## What the exercise asks:
In the listing below, find the line containing "- Try to understand their perspective" and the line containing "4. **Filtering**: Only". Repeat exactly those two lines and every line between them, nothing more.

[Input for this task Boundary: Start]

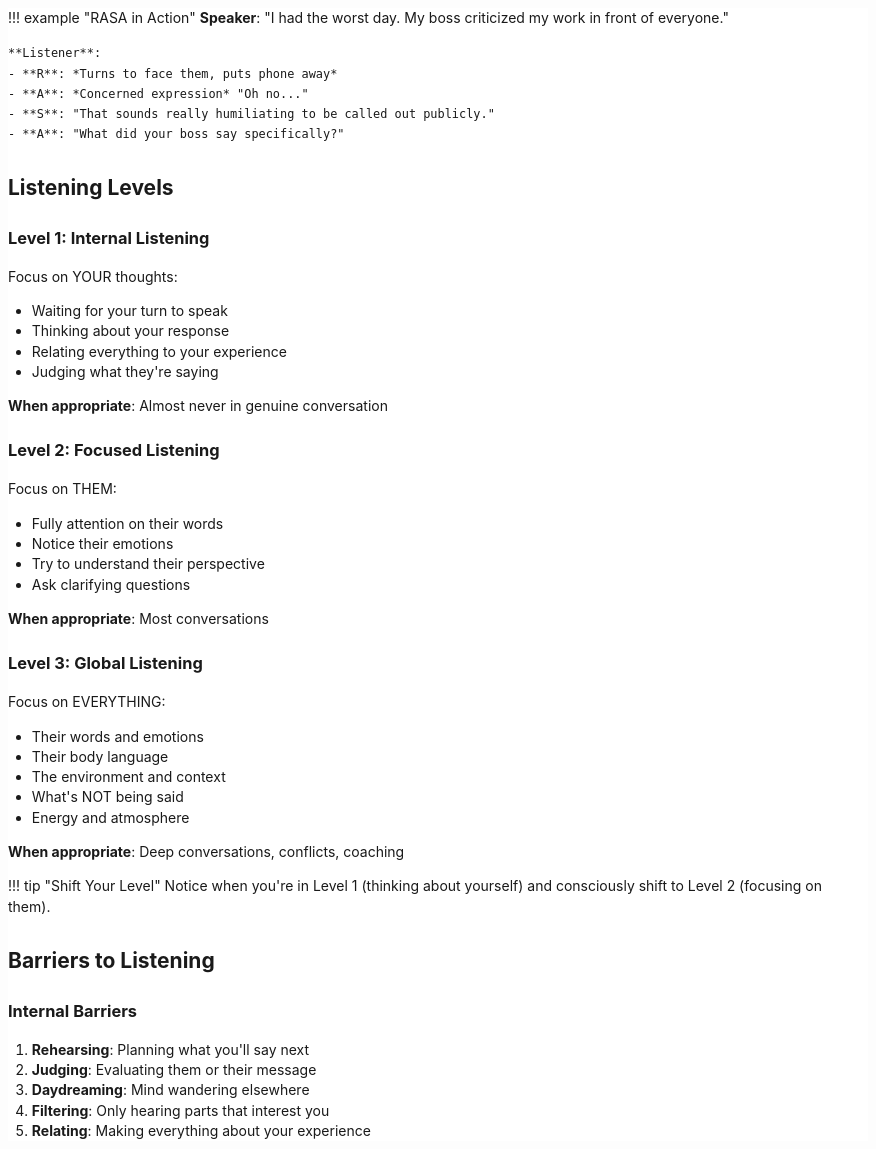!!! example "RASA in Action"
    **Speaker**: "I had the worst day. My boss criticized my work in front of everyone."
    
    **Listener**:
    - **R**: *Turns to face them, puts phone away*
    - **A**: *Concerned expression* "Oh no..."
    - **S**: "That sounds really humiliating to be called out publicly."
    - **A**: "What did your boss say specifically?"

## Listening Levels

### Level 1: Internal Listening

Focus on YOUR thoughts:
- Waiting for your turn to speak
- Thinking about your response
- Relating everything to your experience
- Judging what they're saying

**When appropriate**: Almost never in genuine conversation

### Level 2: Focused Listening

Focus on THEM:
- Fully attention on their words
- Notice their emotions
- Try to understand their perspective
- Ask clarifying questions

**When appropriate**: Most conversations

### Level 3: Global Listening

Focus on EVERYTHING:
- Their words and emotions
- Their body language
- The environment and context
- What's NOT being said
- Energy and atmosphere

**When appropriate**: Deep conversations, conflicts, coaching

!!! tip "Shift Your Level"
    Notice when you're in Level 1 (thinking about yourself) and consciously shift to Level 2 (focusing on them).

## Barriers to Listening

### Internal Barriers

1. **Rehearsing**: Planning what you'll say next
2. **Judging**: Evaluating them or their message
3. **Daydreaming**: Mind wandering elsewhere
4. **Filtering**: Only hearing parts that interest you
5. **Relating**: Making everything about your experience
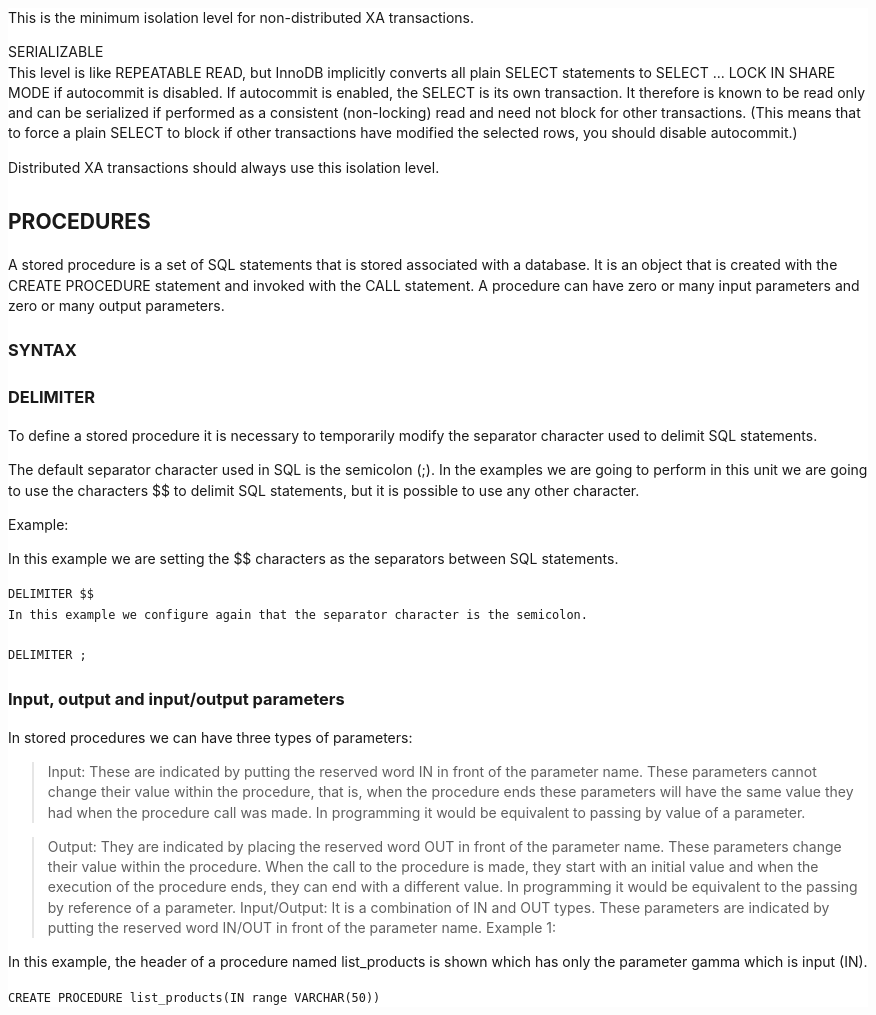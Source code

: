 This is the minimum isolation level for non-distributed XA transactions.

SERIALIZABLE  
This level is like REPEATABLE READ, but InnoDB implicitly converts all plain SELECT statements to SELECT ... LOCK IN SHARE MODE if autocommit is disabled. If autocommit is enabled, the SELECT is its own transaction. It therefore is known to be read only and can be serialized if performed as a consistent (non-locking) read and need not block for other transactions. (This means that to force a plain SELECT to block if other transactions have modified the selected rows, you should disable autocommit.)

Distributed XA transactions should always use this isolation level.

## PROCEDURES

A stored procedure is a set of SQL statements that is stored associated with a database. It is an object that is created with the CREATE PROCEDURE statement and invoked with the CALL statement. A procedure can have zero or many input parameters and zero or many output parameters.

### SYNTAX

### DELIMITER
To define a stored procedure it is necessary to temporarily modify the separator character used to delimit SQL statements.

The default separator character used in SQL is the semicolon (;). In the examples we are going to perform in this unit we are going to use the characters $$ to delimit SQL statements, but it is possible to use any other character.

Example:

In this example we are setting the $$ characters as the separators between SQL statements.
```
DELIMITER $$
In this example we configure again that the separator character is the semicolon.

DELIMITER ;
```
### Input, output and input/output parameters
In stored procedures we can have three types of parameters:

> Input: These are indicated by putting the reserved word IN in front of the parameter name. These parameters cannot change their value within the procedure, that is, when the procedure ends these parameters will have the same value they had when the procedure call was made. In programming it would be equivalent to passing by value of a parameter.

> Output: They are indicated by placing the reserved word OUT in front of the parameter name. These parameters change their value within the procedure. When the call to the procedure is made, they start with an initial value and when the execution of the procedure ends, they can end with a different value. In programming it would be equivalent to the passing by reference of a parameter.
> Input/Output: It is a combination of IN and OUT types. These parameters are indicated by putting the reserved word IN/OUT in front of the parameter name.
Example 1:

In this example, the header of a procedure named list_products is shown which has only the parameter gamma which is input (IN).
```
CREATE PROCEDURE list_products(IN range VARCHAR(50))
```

[Input for this task Boundary: End]
[Input for this task Boundary: Start]

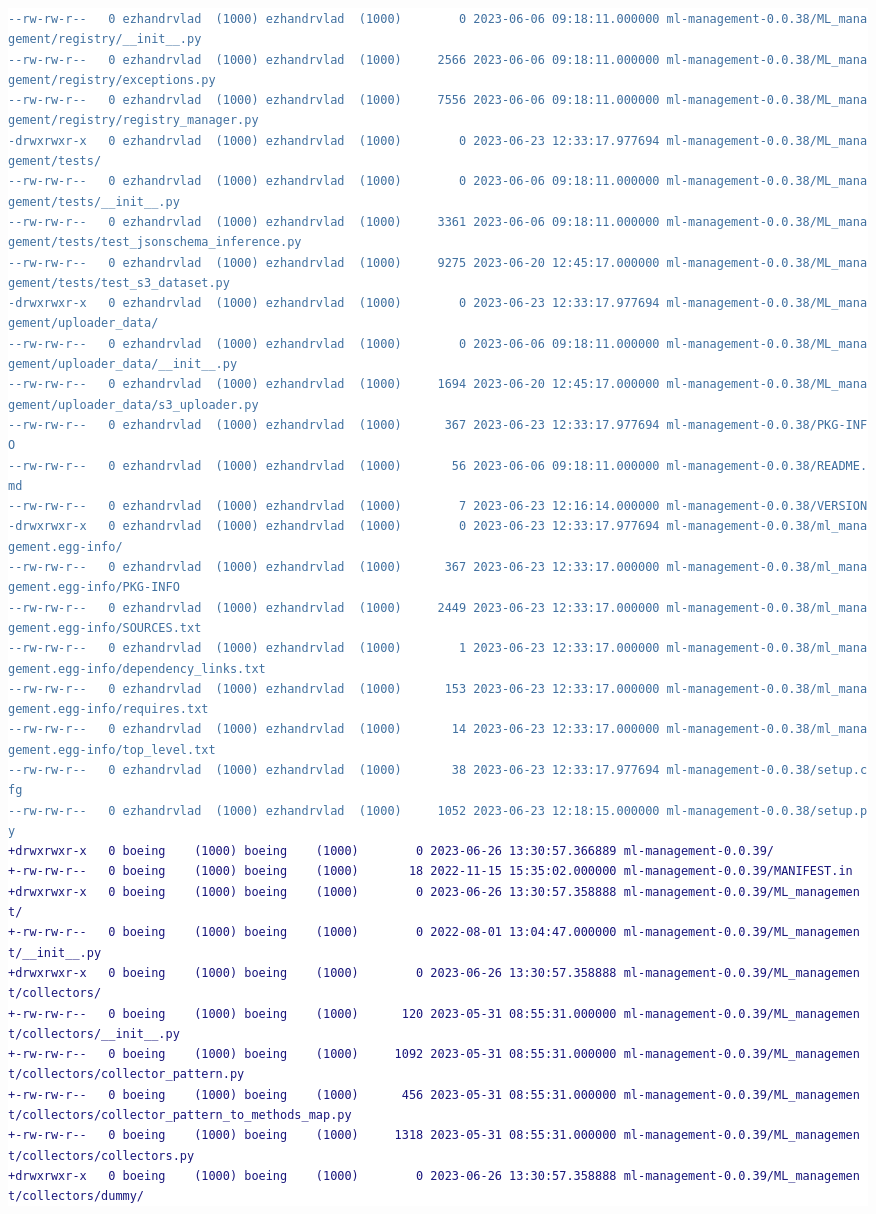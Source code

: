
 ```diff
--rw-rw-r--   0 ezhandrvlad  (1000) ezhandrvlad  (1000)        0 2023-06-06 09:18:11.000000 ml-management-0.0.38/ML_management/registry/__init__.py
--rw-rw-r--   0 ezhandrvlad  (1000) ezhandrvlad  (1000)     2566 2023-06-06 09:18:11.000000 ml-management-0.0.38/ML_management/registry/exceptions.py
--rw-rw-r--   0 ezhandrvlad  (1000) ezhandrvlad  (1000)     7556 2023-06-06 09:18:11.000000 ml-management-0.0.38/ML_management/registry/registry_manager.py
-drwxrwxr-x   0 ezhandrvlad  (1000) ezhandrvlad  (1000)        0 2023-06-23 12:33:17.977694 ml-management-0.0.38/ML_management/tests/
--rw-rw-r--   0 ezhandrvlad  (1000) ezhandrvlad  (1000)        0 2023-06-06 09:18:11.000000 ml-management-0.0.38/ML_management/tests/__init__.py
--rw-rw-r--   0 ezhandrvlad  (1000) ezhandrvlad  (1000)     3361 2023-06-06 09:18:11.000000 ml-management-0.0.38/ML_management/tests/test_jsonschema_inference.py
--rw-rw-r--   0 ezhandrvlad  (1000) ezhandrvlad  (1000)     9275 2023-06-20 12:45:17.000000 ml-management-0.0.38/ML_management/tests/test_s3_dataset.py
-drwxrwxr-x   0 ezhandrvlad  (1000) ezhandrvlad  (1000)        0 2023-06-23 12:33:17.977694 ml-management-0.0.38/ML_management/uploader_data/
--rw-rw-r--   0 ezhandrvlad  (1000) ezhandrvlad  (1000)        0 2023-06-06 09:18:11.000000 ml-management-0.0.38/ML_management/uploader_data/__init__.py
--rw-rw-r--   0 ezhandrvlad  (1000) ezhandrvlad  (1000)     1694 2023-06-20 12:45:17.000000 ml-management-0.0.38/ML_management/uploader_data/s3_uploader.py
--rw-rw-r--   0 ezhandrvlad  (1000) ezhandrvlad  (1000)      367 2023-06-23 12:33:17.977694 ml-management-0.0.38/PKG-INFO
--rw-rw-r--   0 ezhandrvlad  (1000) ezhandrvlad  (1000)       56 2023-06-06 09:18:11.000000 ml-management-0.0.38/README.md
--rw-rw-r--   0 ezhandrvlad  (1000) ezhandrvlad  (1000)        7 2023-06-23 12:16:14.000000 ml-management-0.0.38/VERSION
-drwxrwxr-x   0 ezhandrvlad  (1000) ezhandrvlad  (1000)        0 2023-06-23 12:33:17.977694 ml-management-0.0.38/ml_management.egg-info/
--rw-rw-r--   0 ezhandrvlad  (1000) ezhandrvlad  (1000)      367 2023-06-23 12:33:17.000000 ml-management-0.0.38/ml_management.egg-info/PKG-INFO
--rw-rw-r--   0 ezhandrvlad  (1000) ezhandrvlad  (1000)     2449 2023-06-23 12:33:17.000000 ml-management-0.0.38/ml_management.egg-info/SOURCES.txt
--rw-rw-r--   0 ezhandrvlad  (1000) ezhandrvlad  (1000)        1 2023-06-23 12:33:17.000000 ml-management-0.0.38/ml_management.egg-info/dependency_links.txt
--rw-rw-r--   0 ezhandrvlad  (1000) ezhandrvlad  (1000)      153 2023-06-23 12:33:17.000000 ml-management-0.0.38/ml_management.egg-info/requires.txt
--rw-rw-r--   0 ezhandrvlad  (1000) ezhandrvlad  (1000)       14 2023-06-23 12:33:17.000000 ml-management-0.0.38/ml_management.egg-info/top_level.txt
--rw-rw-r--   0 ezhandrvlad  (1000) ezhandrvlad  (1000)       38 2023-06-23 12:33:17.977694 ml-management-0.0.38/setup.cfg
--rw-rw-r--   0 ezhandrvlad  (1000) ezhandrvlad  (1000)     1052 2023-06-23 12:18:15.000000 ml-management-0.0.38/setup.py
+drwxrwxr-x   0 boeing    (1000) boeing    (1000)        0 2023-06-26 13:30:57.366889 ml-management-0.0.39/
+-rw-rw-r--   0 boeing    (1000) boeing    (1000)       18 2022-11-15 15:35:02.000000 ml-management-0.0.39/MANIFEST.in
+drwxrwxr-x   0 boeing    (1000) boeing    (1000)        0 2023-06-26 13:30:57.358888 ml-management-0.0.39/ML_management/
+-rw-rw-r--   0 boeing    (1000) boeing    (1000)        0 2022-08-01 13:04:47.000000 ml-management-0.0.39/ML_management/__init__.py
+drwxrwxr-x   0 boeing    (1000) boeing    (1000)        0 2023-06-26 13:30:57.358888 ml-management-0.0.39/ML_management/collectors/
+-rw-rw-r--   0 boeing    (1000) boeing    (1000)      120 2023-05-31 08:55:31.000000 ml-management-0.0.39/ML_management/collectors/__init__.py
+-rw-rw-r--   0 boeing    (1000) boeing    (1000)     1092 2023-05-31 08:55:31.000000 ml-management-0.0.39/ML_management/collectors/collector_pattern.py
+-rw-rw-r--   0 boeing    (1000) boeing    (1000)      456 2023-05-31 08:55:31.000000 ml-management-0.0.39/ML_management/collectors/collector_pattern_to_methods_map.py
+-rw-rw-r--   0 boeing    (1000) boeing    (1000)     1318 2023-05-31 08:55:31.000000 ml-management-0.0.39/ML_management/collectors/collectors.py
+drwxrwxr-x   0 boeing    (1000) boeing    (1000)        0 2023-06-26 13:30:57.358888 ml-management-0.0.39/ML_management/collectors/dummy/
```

[Input for this task Boundary: End]
[Input for this task Boundary: Start]

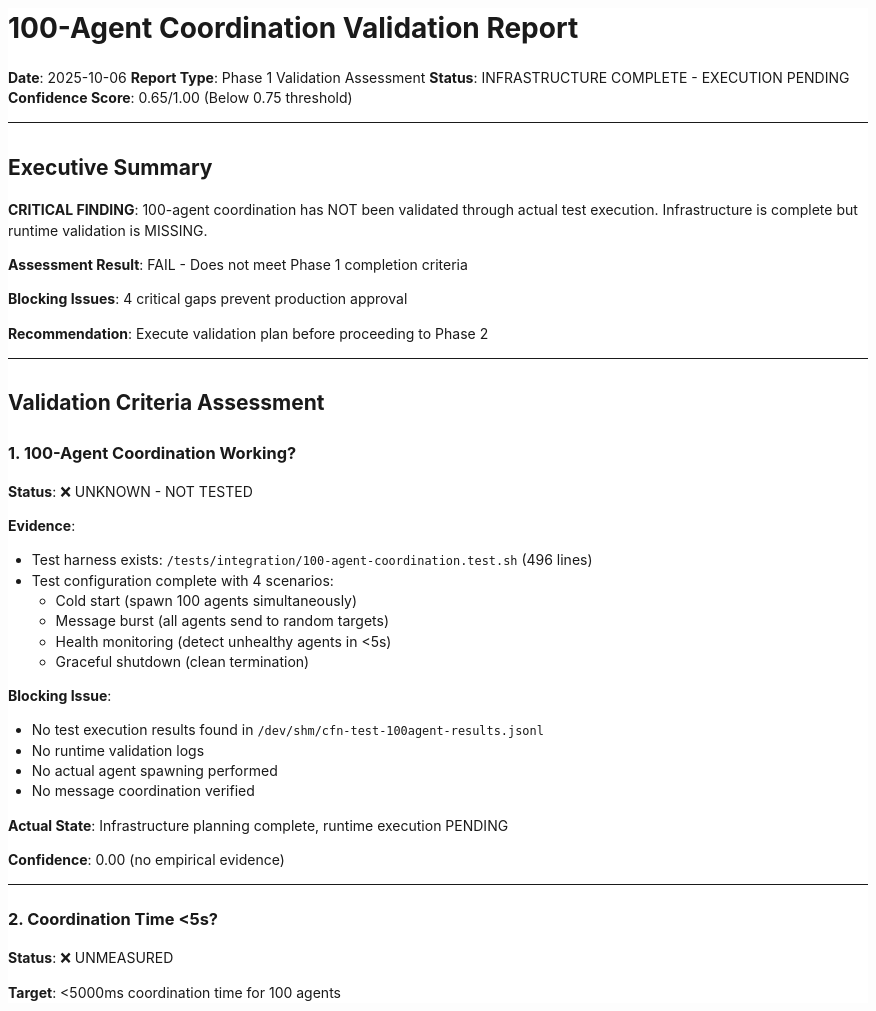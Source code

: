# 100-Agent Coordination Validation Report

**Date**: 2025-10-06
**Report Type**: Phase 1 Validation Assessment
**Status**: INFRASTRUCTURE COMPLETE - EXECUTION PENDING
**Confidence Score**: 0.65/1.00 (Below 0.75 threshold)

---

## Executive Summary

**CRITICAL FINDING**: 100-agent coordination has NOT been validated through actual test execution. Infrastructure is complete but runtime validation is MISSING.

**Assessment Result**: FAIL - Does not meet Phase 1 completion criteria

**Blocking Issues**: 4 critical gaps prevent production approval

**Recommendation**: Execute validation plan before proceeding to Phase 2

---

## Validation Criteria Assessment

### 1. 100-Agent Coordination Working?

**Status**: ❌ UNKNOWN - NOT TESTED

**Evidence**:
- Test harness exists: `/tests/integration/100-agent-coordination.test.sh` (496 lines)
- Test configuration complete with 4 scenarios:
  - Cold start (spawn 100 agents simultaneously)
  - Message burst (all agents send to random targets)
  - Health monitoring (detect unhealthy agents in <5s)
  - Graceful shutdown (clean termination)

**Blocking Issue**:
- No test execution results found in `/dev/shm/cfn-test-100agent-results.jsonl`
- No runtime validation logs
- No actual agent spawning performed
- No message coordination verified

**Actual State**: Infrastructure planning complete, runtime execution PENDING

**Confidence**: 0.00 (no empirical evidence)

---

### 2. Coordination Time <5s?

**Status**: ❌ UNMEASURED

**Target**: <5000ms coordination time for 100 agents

[Input for this task Boundary: End]

## Result of this task:
- Try to understand their perspective
- Ask clarifying questions

**When appropriate**: Most conversations

### Level 3: Global Listening

Focus on EVERYTHING:
- Their words and emotions
- Their body language
- The environment and context
- What's NOT being said
- Energy and atmosphere

**When appropriate**: Deep conversations, conflicts, coaching

!!! tip "Shift Your Level"
    Notice when you're in Level 1 (thinking about yourself) and consciously shift to Level 2 (focusing on them).

## Barriers to Listening

### Internal Barriers

1. **Rehearsing**: Planning what you'll say next
2. **Judging**: Evaluating them or their message
3. **Daydreaming**: Mind wandering elsewhere
4. **Filtering**: Only hearing parts that interest you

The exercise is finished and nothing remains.